Issue 29751: PyLong_FromString documentation wrong on numbers with leading zero and base=0 (original) (raw)

Created on 2017-03-07 21:27 by cubinator, last changed 2022-04-11 14:58 by admin. This issue is now closed.

Messages (13)

msg289188 - (view)

Author: Cubi (cubinator)

Date: 2017-03-07 21:27

Calling PyLong_FromString(str, NULL, 0) fails, if str is a string containing a decimal number with leading zeros, even though such strings should be parsed as decimal numbers according to the documentation:

"If base is 0, the radix will be determined based on the leading characters of str: if str starts with '0x' or '0X', radix 16 will be used; if str starts with '0o' or '0O', radix 8 will be used; if str starts with '0b' or '0B', radix 2 will be used; otherwise radix 10 will be used"

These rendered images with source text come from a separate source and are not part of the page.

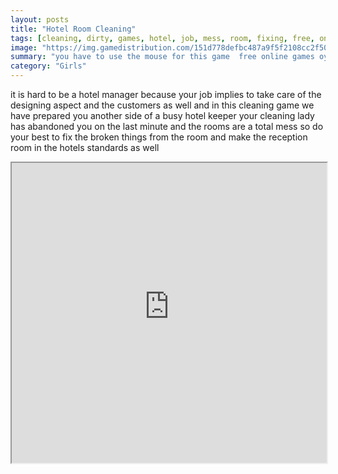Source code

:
 ```yaml
---
layout: posts
title: "Hotel Room Cleaning"
tags: [cleaning, dirty, games, hotel, job, mess, room, fixing, free, online, games, oyna, game, free, games, play, play, games]
image: "https://img.gamedistribution.com/151d778defbc487a9f5f2108cc2f50fc.jpg"
summary: "you have to use the mouse for this game  free online games oyna game free games play play games"
category: "Girls"
---
```


it is hard to be a hotel manager because your job implies to take care of the designing aspect and the customers as well and in this cleaning game we have prepared you another side of a busy hotel keeper your cleaning lady has abandoned you on the last minute and the rooms are a total mess so do your best to fix the broken things from the room and make the reception room in the hotels standards as well

<iframe width="100%" height="480px;" src="https://flash.gamedistribution.com?game=151d778defbc487a9f5f2108cc2f50fc"></iframe>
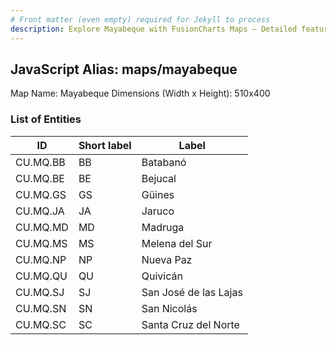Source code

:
 ```yaml
---
# Front matter (even empty) required for Jekyll to process
description: Explore Mayabeque with FusionCharts Maps – Detailed features for seamless integration. Try now & enhance your data visualization today! 
---
```


## JavaScript Alias: maps/mayabeque

Map Name: Mayabeque
Dimensions (Width x Height): 510x400





### List of Entities

ID | Short label | Label
---|---|---|
CU.MQ.BB|BB|Batabanó
CU.MQ.BE|BE|Bejucal
CU.MQ.GS|GS|Güines
CU.MQ.JA|JA|Jaruco
CU.MQ.MD|MD|Madruga
CU.MQ.MS|MS|Melena del Sur
CU.MQ.NP|NP|Nueva Paz
CU.MQ.QU|QU|Quivicán
CU.MQ.SJ|SJ|San José de las Lajas
CU.MQ.SN|SN|San Nicolás
CU.MQ.SC|SC|Santa Cruz del Norte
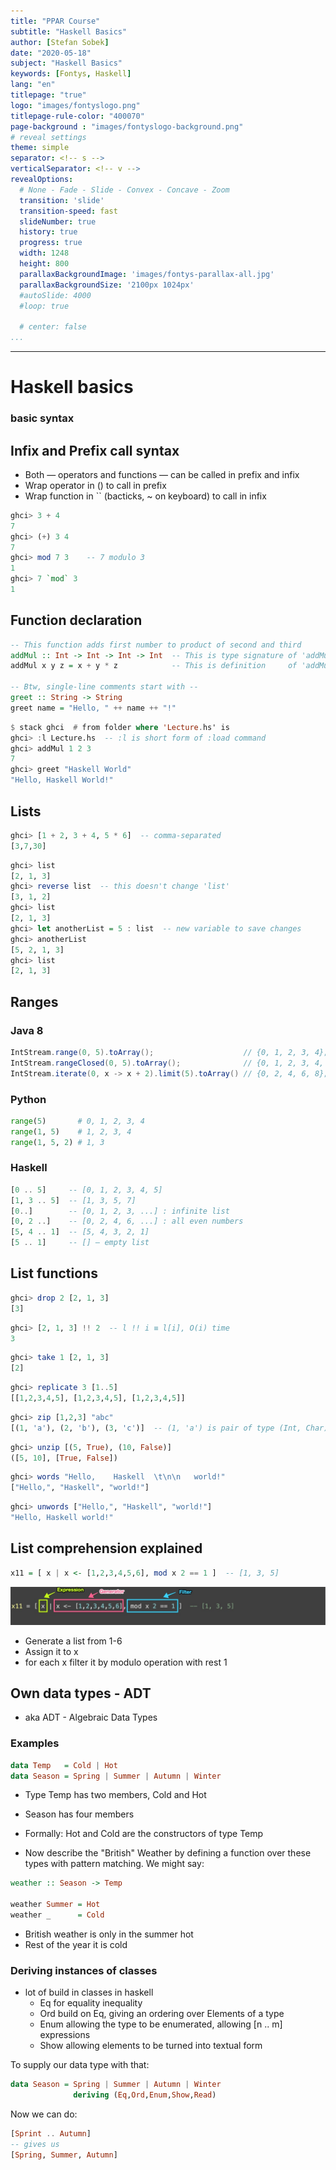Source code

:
 ```yaml
---
title: "PPAR Course"
subtitle: "Haskell Basics"
author: [Stefan Sobek]
date: "2020-05-18"
subject: "Haskell Basics"
keywords: [Fontys, Haskell]
lang: "en"
titlepage: "true"
logo: "images/fontyslogo.png"
titlepage-rule-color: "400070"
page-background : "images/fontyslogo-background.png"
# reveal settings
theme: simple
separator: <!-- s -->
verticalSeparator: <!-- v -->
revealOptions:
  # None - Fade - Slide - Convex - Concave - Zoom
  transition: 'slide'
  transition-speed: fast
  slideNumber: true
  history: true
  progress: true
  width: 1248
  height: 800
  parallaxBackgroundImage: 'images/fontys-parallax-all.jpg'
  parallaxBackgroundSize: '2100px 1024px'
  #autoSlide: 4000
  #loop: true

  # center: false
...
```

---

# Haskell basics

### basic syntax 
<!-- .slide: data-background="images/slides-headline-background.jpg" -->
<!-- s -->

## Infix and Prefix call syntax

- Both — operators and functions — can be called in prefix and infix
- Wrap operator in () to call in prefix
- Wrap function in `` (bacticks, ~ on keyboard) to call in infix

```haskell
ghci> 3 + 4
7
ghci> (+) 3 4
7
ghci> mod 7 3    -- 7 modulo 3
1
ghci> 7 `mod` 3
1
```
<!-- .element: class="fragment" -->

<!-- s -->

## Function declaration

```haskell
-- This function adds first number to product of second and third
addMul :: Int -> Int -> Int -> Int  -- This is type signature of 'addMul'
addMul x y z = x + y * z            -- This is definition     of 'addMul'

-- Btw, single-line comments start with --
greet :: String -> String
greet name = "Hello, " ++ name ++ "!"
```
<!-- .element: class="fragment" -->

```haskell
$ stack ghci  # from folder where 'Lecture.hs' is
ghci> :l Lecture.hs  -- :l is short form of :load command
ghci> addMul 1 2 3
7
ghci> greet "Haskell World"
"Hello, Haskell World!"
```
<!-- .element: class="fragment" -->
<!-- s -->

## Lists

```haskell
ghci> [1 + 2, 3 + 4, 5 * 6]  -- comma-separated
[3,7,30]
```
<!-- .element: class="fragment" -->

```haskell
ghci> list
[2, 1, 3]
ghci> reverse list  -- this doesn't change 'list'
[3, 1, 2]
ghci> list
[2, 1, 3]
ghci> let anotherList = 5 : list  -- new variable to save changes
ghci> anotherList
[5, 2, 1, 3]
ghci> list
[2, 1, 3]
```
<!-- .element: class="fragment" -->
<!-- s -->

## Ranges

### Java 8

```java
IntStream.range(0, 5).toArray();                    // {0, 1, 2, 3, 4};
IntStream.rangeClosed(0, 5).toArray();              // {0, 1, 2, 3, 4, 5};
IntStream.iterate(0, x -> x + 2).limit(5).toArray() // {0, 2, 4, 6, 8};
```
<!-- .element: class="fragment" -->

### Python

```python
range(5)       # 0, 1, 2, 3, 4
range(1, 5)    # 1, 2, 3, 4
range(1, 5, 2) # 1, 3
```
<!-- .element: class="fragment" -->

### Haskell

```haskell
[0 .. 5]     -- [0, 1, 2, 3, 4, 5]
[1, 3 .. 5]  -- [1, 3, 5, 7]
[0..]        -- [0, 1, 2, 3, ...] : infinite list
[0, 2 ..]    -- [0, 2, 4, 6, ...] : all even numbers
[5, 4 .. 1]  -- [5, 4, 3, 2, 1]
[5 .. 1]     -- [] — empty list
```
<!-- .element: class="fragment" -->
<!-- s -->

## List functions

```haskell
ghci> drop 2 [2, 1, 3]
[3]
```
<!-- .element: class="fragment" -->

```haskell
ghci> [2, 1, 3] !! 2  -- l !! i ≡ l[i], O(i) time
3
```
<!-- .element: class="fragment" -->

```haskell
ghci> take 1 [2, 1, 3]
[2]
```
<!-- .element: class="fragment" -->

```haskell
ghci> replicate 3 [1..5]
[[1,2,3,4,5], [1,2,3,4,5], [1,2,3,4,5]]
```
<!-- .element: class="fragment" -->

```haskell
ghci> zip [1,2,3] "abc"
[(1, 'a'), (2, 'b'), (3, 'c')]  -- (1, 'a') is pair of type (Int, Char)
```
<!-- .element: class="fragment" -->

```haskell
ghci> unzip [(5, True), (10, False)]
([5, 10], [True, False])
```
<!-- .element: class="fragment" -->

```haskell
ghci> words "Hello,    Haskell  \t\n\n   world!"
["Hello,", "Haskell", "world!"]
```
<!-- .element: class="fragment" -->

```haskell
ghci> unwords ["Hello,", "Haskell", "world!"]
"Hello, Haskell world!"
```
<!-- .element: class="fragment" -->
<!-- s -->

## List comprehension explained

```haskell
x11 = [ x | x <- [1,2,3,4,5,6], mod x 2 == 1 ]  -- [1, 3, 5]
```
<!-- .element: class="fragment" -->

![List comprehension explained](images/list_comprehension_explained.jpg)
<!-- .element: class="fragment" -->

- Generate a list from 1-6<!-- .element: class="fragment" -->
- Assign it to x<!-- .element: class="fragment" -->
- for each x filter it by modulo operation with rest 1<!-- .element: class="fragment" -->

<!-- s -->

## Own data types - ADT

- aka ADT - Algebraic Data Types

### Examples

```haskell
data Temp   = Cold | Hot
data Season = Spring | Summer | Autumn | Winter
```
<!-- .element: class="fragment" -->

- Type Temp has two members, Cold and Hot 
<!-- .element: class="fragment" -->
- Season has four members
<!-- .element: class="fragment" -->
- Formally: Hot and Cold are the constructors of type Temp
<!-- .element: class="fragment" -->

<!-- s -->

- Now describe the "British" Weather by defining a function over these types with pattern matching. We might say:

```haskell
weather :: Season -> Temp

weather Summer = Hot
weather _      = Cold
```
<!-- .element: class="fragment" -->

- British weather is only in the summer hot<!-- .element: class="fragment" -->
- Rest of the year it is cold<!-- .element: class="fragment" -->

<!-- s -->

### Deriving instances of classes

- lot of build in classes in haskell<!-- .element: class="fragment" -->
  - Eq for equality inequality<!-- .element: class="fragment" -->
  - Ord build on Eq, giving an ordering over Elements of a type<!-- .element: class="fragment" -->
  - Enum allowing the type to be enumerated, allowing [n .. m] expressions<!-- .element: class="fragment" -->
  - Show allowing elements to be turned into textual form<!-- .element: class="fragment" -->

To supply our data type with that: <!-- .element: class="fragment" -->

```haskell
data Season = Spring | Summer | Autumn | Winter
              deriving (Eq,Ord,Enum,Show,Read)
```
<!-- .element: class="fragment" -->

Now we can do: <!-- .element: class="fragment" -->

```haskell
[Sprint .. Autumn]
-- gives us
[Spring, Summer, Autumn]
```
<!-- .element: class="fragment" -->
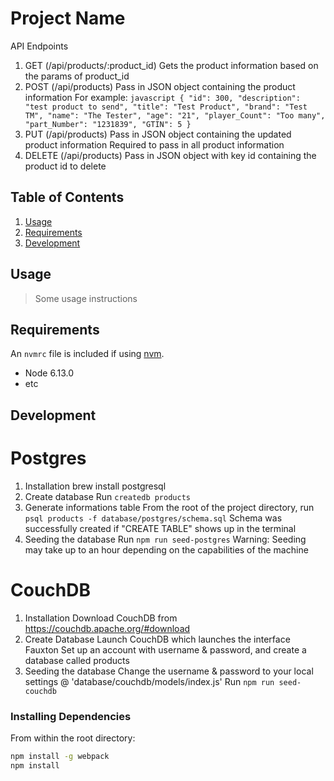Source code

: # Project Name

API Endpoints
  1. GET (/api/products/:product_id)
    Gets the product information based on the params of product_id
  2. POST (/api/products)
    Pass in JSON object containing the product information
    For example:
    ```javascript
      {
        "id": 300,
        "description": "test product to send",
        "title": "Test Product",
        "brand": "Test TM",
        "name": "The Tester",
        "age": "21",
        "player_Count": "Too many",
        "part_Number": "1231839",
        "GTIN": 5
      }
    ```
  3. PUT (/api/products)
    Pass in JSON object containing the updated product information
    Required to pass in all product information
  4. DELETE (/api/products)
    Pass in JSON object with key id containing the product id to delete

## Table of Contents

1. [Usage](#Usage)
2. [Requirements](#requirements)
3. [Development](#development)

## Usage

> Some usage instructions

## Requirements

An `nvmrc` file is included if using [nvm](https://github.com/creationix/nvm).

- Node 6.13.0
- etc

## Development

# Postgres
  1. Installation
    brew install postgresql
  2. Create database
    Run `createdb products`
  3. Generate informations table
    From the root of the project directory, run `psql products -f database/postgres/schema.sql`
    Schema was successfully created if "CREATE TABLE" shows up in the terminal
  4. Seeding the database
    Run `npm run seed-postgres`
    Warning: Seeding may take up to an hour depending on the capabilities of the machine

# CouchDB
  1. Installation
    Download CouchDB from https://couchdb.apache.org/#download
  2. Create Database
    Launch CouchDB which launches the interface Fauxton
    Set up an account with username & password, and create a database called products
  3. Seeding the database
    Change the username & password to your local settings @ 'database/couchdb/models/index.js'
    Run `npm run seed-couchdb`

### Installing Dependencies

From within the root directory:

```sh
npm install -g webpack
npm install
```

Examples: PyLong_FromString("15", NULL, 0); // Returns int(15) (Correct) PyLong_FromString("0xF", NULL, 0); // Returns int(15) (Correct) PyLong_FromString("015", NULL, 0); // Should return int(15), but raises ValueError: invalid literal for int() with base 0: '015'

Version information: Python 3.5.2 (v3.5.2:4def2a2901a5, Jun 25 2016, 22🔞55) [MSC v.1900 64 bit (AMD64)] on win32

msg289190 - (view)

Author: Martin Panter (martin.panter) * (Python committer)

Date: 2017-03-07 21:47

My guess is this is supposed to emulate (or is actually the implementation of) the "int" constructor and the Python syntax. In these cases, numbers with leading zeros are disallowed. This was to help with Python 2 porting, where a leading zero specified an octal number.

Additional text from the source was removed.